Churchill n'aurait pas été aussi mesquin
En raison des défis globaux auxquels l’Europe est confrontée, la décision de Boris Johnson paraît bornée et limitée, critique le quotidien conservateur Financial Times :
«Boris Johnson aspire à être un Winston Churchill moderne. Mais s'il avait l'envergure de ce dernier, il comprendrait immédiatement que la décision de la Grande-Bretagne sur le maintien ou non au sein de l’UE doit être placée dans un contexte beaucoup plus large. Or ce contexte est très inquiétant, avec une Russie qui reprend goût à la guerre, un Proche-Orient en pleine désintégration, l’essor du djihadisme mondial, une Chine qui sort ses griffes dans le Pacifique et des Etats-Unis qui flirtent avec la folie du 'trumpisme'. … Compte tenu de tout cela, il est désespérément mesquin de la part de Johnson de justifier son soutien à la campagne du Brexit en évoquant les économies que pourrait réaliser la Grande-Bretagne dans ses contributions au budget européen.»
Un ponte qui fera des émules
Avec le soutien apporté par Boris Johnson aux europhobes, la menace du Brexit se précise, écrit le quotidien conservateur Die Welt :
«Ses arguments ont la force de séduction d’un message simple : incapable d'être réformée dans son format actuel, l’Union européenne fait obstacle à la volonté de souveraineté du pays. … Le cordon ombilical qui relie les élus et les électeurs est un élément vital de la démocratie britannique. N'ayant pas été élus, les décideurs européens sont ressentis comme autant de corps étrangers incongrus. … Aucun pays d'Europe n'examine la question de la démocratie avec autant de rigueur que ne le fait la Grande-Bretagne. Le pays a conservé une spécificité nationale qui l'enhardirait même à faire le pas vers l’autonomie.
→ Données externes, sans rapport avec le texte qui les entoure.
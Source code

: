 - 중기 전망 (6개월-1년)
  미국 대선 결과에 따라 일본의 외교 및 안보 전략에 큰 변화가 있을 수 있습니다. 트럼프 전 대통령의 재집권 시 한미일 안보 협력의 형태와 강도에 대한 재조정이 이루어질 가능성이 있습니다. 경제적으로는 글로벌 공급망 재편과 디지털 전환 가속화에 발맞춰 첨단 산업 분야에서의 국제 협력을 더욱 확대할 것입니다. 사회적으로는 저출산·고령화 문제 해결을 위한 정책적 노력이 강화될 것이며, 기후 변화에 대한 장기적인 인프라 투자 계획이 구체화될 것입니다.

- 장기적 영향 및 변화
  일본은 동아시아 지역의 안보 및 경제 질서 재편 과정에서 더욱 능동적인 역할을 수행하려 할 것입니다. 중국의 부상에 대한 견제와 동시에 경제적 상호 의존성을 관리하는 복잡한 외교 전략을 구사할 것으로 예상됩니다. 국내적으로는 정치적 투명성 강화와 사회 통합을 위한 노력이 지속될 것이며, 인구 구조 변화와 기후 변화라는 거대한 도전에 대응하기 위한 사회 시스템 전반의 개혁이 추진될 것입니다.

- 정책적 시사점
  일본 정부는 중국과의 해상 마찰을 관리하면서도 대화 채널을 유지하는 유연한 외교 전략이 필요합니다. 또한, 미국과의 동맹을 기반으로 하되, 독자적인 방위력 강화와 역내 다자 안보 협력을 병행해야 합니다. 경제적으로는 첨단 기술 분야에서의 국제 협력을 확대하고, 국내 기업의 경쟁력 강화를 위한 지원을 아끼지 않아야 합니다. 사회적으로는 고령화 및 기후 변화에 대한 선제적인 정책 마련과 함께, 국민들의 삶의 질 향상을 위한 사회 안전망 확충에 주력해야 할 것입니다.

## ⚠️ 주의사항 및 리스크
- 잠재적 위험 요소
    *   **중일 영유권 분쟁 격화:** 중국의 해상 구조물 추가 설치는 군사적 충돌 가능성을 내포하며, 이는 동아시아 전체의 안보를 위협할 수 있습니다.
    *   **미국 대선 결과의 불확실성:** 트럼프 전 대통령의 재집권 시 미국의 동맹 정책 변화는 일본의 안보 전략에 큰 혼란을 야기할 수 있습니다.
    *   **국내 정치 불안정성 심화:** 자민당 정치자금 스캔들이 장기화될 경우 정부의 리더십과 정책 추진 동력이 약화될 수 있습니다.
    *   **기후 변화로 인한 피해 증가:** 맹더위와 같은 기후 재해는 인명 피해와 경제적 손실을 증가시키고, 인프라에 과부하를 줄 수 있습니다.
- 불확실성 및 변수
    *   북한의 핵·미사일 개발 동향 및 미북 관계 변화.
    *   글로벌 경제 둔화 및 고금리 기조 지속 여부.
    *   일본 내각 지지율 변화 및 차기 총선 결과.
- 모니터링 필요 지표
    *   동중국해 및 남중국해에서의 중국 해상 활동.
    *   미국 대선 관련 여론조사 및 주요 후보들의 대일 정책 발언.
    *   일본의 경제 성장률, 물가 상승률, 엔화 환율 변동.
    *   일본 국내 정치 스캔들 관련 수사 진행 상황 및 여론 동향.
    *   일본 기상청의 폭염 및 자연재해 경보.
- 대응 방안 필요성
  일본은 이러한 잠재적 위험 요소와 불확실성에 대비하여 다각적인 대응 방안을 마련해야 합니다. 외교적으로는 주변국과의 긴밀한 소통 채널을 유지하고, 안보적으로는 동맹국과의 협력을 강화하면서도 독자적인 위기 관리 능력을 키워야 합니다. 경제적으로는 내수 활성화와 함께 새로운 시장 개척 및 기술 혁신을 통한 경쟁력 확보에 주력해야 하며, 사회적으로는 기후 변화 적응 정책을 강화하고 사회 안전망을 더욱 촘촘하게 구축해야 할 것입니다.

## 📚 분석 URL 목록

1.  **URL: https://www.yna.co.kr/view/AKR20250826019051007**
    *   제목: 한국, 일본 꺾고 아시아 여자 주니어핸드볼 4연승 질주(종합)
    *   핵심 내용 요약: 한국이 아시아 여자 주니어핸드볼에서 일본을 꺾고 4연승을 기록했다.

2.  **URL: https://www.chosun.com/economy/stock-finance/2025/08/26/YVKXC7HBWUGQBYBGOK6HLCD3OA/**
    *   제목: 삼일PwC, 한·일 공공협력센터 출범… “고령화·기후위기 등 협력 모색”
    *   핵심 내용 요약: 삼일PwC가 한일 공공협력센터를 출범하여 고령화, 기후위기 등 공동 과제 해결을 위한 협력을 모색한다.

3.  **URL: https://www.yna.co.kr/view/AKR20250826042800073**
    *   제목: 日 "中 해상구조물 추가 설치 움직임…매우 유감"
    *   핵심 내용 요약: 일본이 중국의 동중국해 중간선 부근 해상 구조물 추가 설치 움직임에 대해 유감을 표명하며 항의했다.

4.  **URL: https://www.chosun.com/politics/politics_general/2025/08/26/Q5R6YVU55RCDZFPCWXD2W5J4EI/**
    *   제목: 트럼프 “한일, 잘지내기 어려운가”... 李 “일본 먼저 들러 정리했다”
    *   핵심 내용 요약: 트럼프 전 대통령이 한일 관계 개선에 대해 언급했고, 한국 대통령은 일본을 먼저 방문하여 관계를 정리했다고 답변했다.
Déjà bien malmenée, l’UE doit désormais se préparer à cette éventualité.»
Le Brexit, un ascenseur vers le pouvoir
Le soutien apporté par le maire de Londres au retrait de la Grande-Bretagne de l’UE pourrait lui ouvrir les portes de Downing Street, estime le journal économique libéral Hospodářské noviny :
«Le jovial édile londonien est très apprécié. Il a la réputation de donner son avis sur tout, même si cela n’a rien à voir avec sa fonction, son parti ou ses compétences. Un ancien ministre Labour avait vu en Johnson un 'Donald Trump plus intelligent', et il n’avait pas totalement tort. … D’un autre côté, il n’est pas considéré comme un eurosceptique convaincu. Il voit davantage le Brexit comme un ascenseur vers le pouvoir. … Si les Britanniques devaient voter pour le Brexit le 23 juin prochain, ce qui n’est pas exclu, David Cameron serait certainement poussé vers la sortie. Le Royaume-Uni pourrait alors se choisir un Premier ministre blond avec un nom à consonance russe.»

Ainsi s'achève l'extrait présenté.